De Impétueux, le 8 mai 2009 à 23:48
Note du film : 4/6

Est-il si étrange que ça que Bertrand Tavernier ait consacré deux de ses films, et parmi les plus réussis, La vie et rien d'autre et Capitaine Conan aux années qui ont suivi la Première Guerre ? Lui-même fils d'un grand résistant, sans doute a-t-il tôt perçu ce que le massacre de 14-18, événement traumatique du siècle pour la France, portait en germe d'horreurs suivantes…

Est-il si étrange, aussi, qu'un film qui présente un personnage si ambigu que Conan, admirablement joué par Philippe Torreton ait pour cadre d'opération les lointains du conflit, l'Orient balkanique, si oublié et si extérieur, en apparence, aux buts immédiats des luttes, la défense du sol sacré du territoire ? On ne peut pas ne pas s'attacher à Conan, à son courage, à sa vitalité, à sa capacité à entraîner, à protéger ses hommes – jusqu'à l'absurdité -, à sa clairvoyance sur les tueries… et en même temps, et parallèlement, on ne peut pas ne pas s'effarer devant son aveuglement, sa furie meurtrière, sa violence, l'espèce de jouissance sacrée qu'il éprouve lorsqu'il plonge un poignard dans le ventre d'un ennemi…

Montherlant, qui a beaucoup réfléchi sur la guerre et le goût monstrueux, irraisonné et irrépressible que les hommes en ont, écrit quelque part La guerre fait jouer un rôle aux gens qui ne sont pas capables de s'en fabriquer un eux-mêmes. Et ce rôle, quoi qu'on dise, est et sera éternellement, de ceux qui leur relèvent la tête. Conan, petit mercier d'un coin perdu de Bretagne, le dit au début du film à son camarade Norbert (Samuel Le Bihan) : il est fait pour ça, conduire une troupe à l'assaut, préparer les pièges, les traquenards, monter les embuscades, mener les coups de main, se faire aimer d'une bande de loups dont il canalise le goût du sang. Il n'y a pas plus poignant que les dernières images où, alcoolique, vieilli, bouffi, il est retrouvé par Norbert à quelques mois de cette mort qu'il sait prochaine et qui sera bienvenue…

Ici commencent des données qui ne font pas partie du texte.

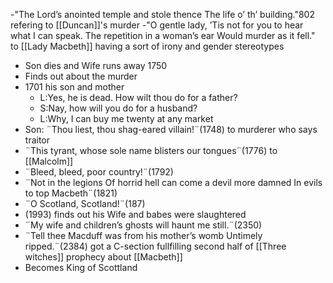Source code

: -"The Lord’s anointed temple and stole thence The life o’ th’ building."802 refering to [[Duncan]]'s murder
-"O gentle lady, ’Tis not for you to hear what I can speak. The repetition in a woman’s ear Would murder as it fell." to [[Lady Macbeth]] having a sort of irony and gender stereotypes
 - Son dies and Wife runs away 1750
 - Finds out about the murder
 - 1701 his son and mother
	 - L:Yes, he is dead. How wilt thou do for a father?
	 - S:Nay, how will you do for a husband?
	 - L:Why, I can buy me twenty at any market
 - Son: ¨Thou liest, thou shag-eared villain!¨(1748) to murderer who says traitor
 - ¨This tyrant, whose sole name blisters our tongues¨(1776) to [[Malcolm]]
 - ¨Bleed, bleed, poor country!¨(1792)
 - ¨Not in the legions Of horrid hell can come a devil more damned In evils to top Macbeth¨(1821)
 - ¨O Scotland, Scotland!¨(187)
 - (1993) finds out his Wife and babes were slaughtered
 - ¨My wife and children’s ghosts will haunt me still.¨(2350)
 - ¨Tell thee Macduff was from his mother’s womb Untimely ripped.¨(2384) got a C-section fullfilling second half of [[Three witches]] prophecy about [[Macbeth]]
 - Becomes King of Scottland

<!--stackedit_data:
eyJoaXN0b3J5IjpbLTE1MjQ0OTQ5NzgsMTIzODkzODU0OCwxMz
czMzMyMjY0LDE3Nzg1OTExMDIsLTMzNDg3MTMwMl19
-->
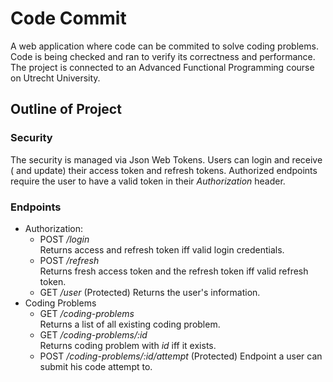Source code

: # Code Commit

A web application where code can be commited to solve coding problems. 
Code is being checked and ran to verify its correctness and performance. 
The project is connected to an Advanced Functional Programming course on Utrecht University. 

## Outline of Project

### Security

The security is managed via Json Web Tokens. Users can login and receive ( and update) their access token and refresh tokens.
Authorized endpoints require the user to have a valid token in their _Authorization_ header.

### Endpoints

* Authorization:
  * POST _/login_  
    Returns access and refresh token iff valid login credentials.
  * POST _/refresh_  
    Returns fresh access token and the refresh token iff valid refresh token.
  * GET _/user_ (Protected)
    Returns the user's information.
* Coding Problems
  * GET _/coding-problems_  
  Returns a list of all existing coding problem.
  * GET _/coding-problems/:id_  
  Returns coding problem with _id_ iff it exists.
  * POST _/coding-problems/:id/attempt_ (Protected)
  Endpoint a user can submit his code attempt to.
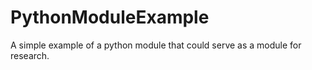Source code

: # PythonModuleExample
A simple example of a python module that could serve as a module for research.

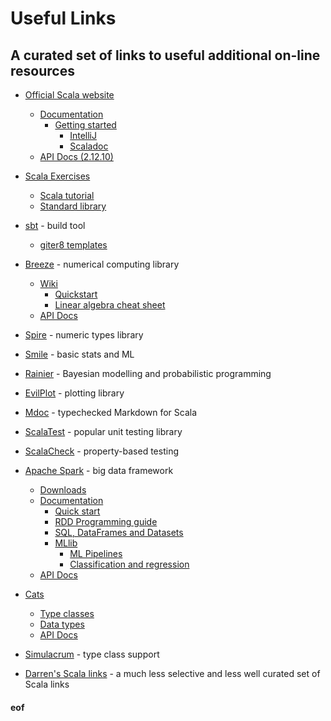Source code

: # Useful Links

## A curated set of links to useful additional on-line resources

* [Official Scala website](http://www.scala-lang.org/)
  * [Documentation](http://docs.scala-lang.org/)
    * [Getting started](https://docs.scala-lang.org/getting-started/)
	  * [IntelliJ](https://docs.scala-lang.org/getting-started/intellij-track/getting-started-with-scala-in-intellij.html)
      * [Scaladoc](http://docs.scala-lang.org/overviews/scaladoc/overview.html)
  * [API Docs (2.12.10)](https://www.scala-lang.org/api/2.12.10/)
* [Scala Exercises](https://www.scala-exercises.org/)
  * [Scala tutorial](https://www.scala-exercises.org/scala_tutorial/)
  * [Standard library](https://www.scala-exercises.org/std_lib/)
* [sbt](http://www.scala-sbt.org/) - build tool
  * [giter8 templates](https://github.com/foundweekends/giter8/wiki/giter8-templates)
* [Breeze](https://github.com/scalanlp/breeze/) - numerical computing library
  * [Wiki](https://github.com/scalanlp/breeze/wiki)
    * [Quickstart](https://github.com/scalanlp/breeze/wiki/Quickstart)
    * [Linear algebra cheat sheet](https://github.com/scalanlp/breeze/wiki/Linear-Algebra-Cheat-Sheet)
  * [API Docs](http://www.scalanlp.org/api/breeze/)
* [Spire](https://typelevel.org/spire) - numeric types library
* [Smile](http://haifengl.github.io/) - basic stats and ML
* [Rainier](https://rainier.fit/) - Bayesian modelling and probabilistic programming
* [EvilPlot](https://cibotech.github.io/evilplot/) - plotting library
* [Mdoc](https://scalameta.org/mdoc/) - typechecked Markdown for Scala
* [ScalaTest](http://www.scalatest.org/) - popular unit testing library
* [ScalaCheck](https://www.scalacheck.org/) - property-based testing
* [Apache Spark](http://spark.apache.org/) - big data framework
  * [Downloads](http://spark.apache.org/downloads.html)
  * [Documentation](http://spark.apache.org/docs/latest/)
    * [Quick start](http://spark.apache.org/docs/latest/quick-start.html)
    * [RDD Programming guide](http://spark.apache.org/docs/latest/rdd-programming-guide.html)
    * [SQL, DataFrames and Datasets](http://spark.apache.org/docs/latest/sql-programming-guide.html)
    * [MLlib](http://spark.apache.org/docs/latest/ml-guide.html)
      * [ML Pipelines](http://spark.apache.org/docs/latest/ml-pipeline.html)
      * [Classification and regression](http://spark.apache.org/docs/latest/ml-classification-regression.html)
  * [API Docs](http://spark.apache.org/docs/latest/api/scala/)
* [Cats](http://typelevel.org/cats/)
  * [Type classes](http://typelevel.org/cats/typeclasses.html)
  * [Data types](http://typelevel.org/cats/datatypes.html)
  * [API Docs](http://typelevel.org/cats/api/cats/)
* [Simulacrum](https://github.com/typelevel/simulacrum) - type class support

* [Darren's Scala links](https://github.com/darrenjw/djwhacks/blob/master/scala/ScalaLinks.md) - a much less selective and less well curated set of Scala links

#### eof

Il est tout de même dommage que Tavernier ait gardé les gros sabots qu'il affectionne pour un sujet si grave et si complexe : la veulerie des chefs, tous fantoches ridicules et odieux est trop habituelle pour ne pas lasser et le parti-pris de montrer les aspects grotesques de la guerre (l'épidémie de dysenterie, la comptabilité sans fin des formulaires d'intendance) est filmé sans trop de finesse ; je pense aussi qu'on pourrait chipoter sur quelques détails para-historiques (qu'est-ce que c'est que cette abondance de Médailles militaires sur les poitrines des officiers ? Seul Conan devrait pouvoir la porter puisque les bataillons de chasseurs à pied, arme dont il est issu, l'ont reçue en janvier 18 ! Rappelons que la Médaille militaire n'est décernée qu'aux sous-officiers et aux généraux ayant commandé en chef. Et puis de Scève (Bernard Le Coq), officier de carrière, ne devrait pas, vu son âge évident, n'être que lieutenant !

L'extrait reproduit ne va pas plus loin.